→ Exercise requirements
Lines with "Hatter": please show every one of them from the listing below.
────────────────────
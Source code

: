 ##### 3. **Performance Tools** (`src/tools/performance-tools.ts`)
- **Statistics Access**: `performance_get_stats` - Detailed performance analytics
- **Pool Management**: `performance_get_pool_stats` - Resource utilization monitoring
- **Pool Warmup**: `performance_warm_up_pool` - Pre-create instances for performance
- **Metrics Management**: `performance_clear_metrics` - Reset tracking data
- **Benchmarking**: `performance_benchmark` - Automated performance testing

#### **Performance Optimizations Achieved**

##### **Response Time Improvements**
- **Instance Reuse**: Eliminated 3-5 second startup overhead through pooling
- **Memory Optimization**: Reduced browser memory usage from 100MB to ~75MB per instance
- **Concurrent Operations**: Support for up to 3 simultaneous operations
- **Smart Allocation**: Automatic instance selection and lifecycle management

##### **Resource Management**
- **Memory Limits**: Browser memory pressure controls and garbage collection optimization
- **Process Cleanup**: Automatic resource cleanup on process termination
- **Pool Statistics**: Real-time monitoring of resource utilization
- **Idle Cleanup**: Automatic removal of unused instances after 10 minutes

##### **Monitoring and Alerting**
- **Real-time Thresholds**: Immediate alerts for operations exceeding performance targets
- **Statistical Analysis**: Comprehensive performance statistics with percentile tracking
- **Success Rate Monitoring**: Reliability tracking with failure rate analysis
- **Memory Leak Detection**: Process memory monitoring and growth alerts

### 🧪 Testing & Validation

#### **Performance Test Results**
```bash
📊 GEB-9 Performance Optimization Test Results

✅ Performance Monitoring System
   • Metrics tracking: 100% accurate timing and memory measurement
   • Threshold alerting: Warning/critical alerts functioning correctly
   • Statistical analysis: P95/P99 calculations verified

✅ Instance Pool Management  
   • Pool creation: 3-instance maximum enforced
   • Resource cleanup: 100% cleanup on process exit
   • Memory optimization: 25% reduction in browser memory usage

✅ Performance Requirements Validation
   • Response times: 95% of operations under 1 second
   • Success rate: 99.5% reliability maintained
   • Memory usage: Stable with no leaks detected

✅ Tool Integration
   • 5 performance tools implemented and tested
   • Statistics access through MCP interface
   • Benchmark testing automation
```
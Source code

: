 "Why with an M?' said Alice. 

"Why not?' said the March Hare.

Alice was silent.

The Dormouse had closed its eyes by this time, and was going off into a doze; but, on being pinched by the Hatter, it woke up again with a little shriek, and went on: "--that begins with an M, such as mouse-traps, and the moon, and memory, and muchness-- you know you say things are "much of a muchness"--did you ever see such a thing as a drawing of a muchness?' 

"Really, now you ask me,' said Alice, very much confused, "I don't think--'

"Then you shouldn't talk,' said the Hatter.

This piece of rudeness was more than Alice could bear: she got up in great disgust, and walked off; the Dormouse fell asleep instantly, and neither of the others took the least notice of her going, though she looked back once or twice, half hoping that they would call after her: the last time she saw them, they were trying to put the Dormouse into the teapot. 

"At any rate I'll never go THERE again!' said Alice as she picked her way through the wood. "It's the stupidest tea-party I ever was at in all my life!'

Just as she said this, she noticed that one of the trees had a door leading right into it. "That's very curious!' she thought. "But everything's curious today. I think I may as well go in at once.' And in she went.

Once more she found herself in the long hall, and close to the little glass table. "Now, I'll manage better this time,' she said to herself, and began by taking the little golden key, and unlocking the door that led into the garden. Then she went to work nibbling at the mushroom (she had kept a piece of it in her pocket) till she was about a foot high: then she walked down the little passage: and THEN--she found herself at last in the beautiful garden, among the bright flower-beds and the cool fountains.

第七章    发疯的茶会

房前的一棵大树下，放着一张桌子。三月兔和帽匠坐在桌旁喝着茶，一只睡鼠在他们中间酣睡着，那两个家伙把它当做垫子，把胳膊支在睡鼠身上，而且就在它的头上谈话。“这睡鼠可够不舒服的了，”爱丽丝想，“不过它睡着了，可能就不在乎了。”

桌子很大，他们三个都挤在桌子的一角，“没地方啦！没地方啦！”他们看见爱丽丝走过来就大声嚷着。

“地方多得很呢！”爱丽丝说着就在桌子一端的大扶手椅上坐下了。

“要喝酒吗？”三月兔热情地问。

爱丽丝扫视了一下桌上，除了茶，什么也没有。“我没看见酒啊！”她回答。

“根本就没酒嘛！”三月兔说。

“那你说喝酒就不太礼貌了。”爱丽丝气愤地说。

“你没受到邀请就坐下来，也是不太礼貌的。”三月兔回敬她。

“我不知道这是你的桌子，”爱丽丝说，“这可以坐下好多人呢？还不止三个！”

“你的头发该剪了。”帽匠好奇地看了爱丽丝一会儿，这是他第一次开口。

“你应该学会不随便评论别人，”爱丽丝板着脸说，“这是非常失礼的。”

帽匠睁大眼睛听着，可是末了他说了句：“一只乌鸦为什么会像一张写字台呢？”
────────────────────
→ Answer to this exercise
The Dormouse had closed its eyes by this time, and was going off into a doze; but, on being pinched by the Hatter, it woke up again with a little shriek, and went on: "--that begins with an M, such as mouse-traps, and the moon, and memory, and muchness-- you know you say things are "much of a muchness"--did you ever see such a thing as a drawing of a muchness?' 
"Then you shouldn't talk,' said the Hatter.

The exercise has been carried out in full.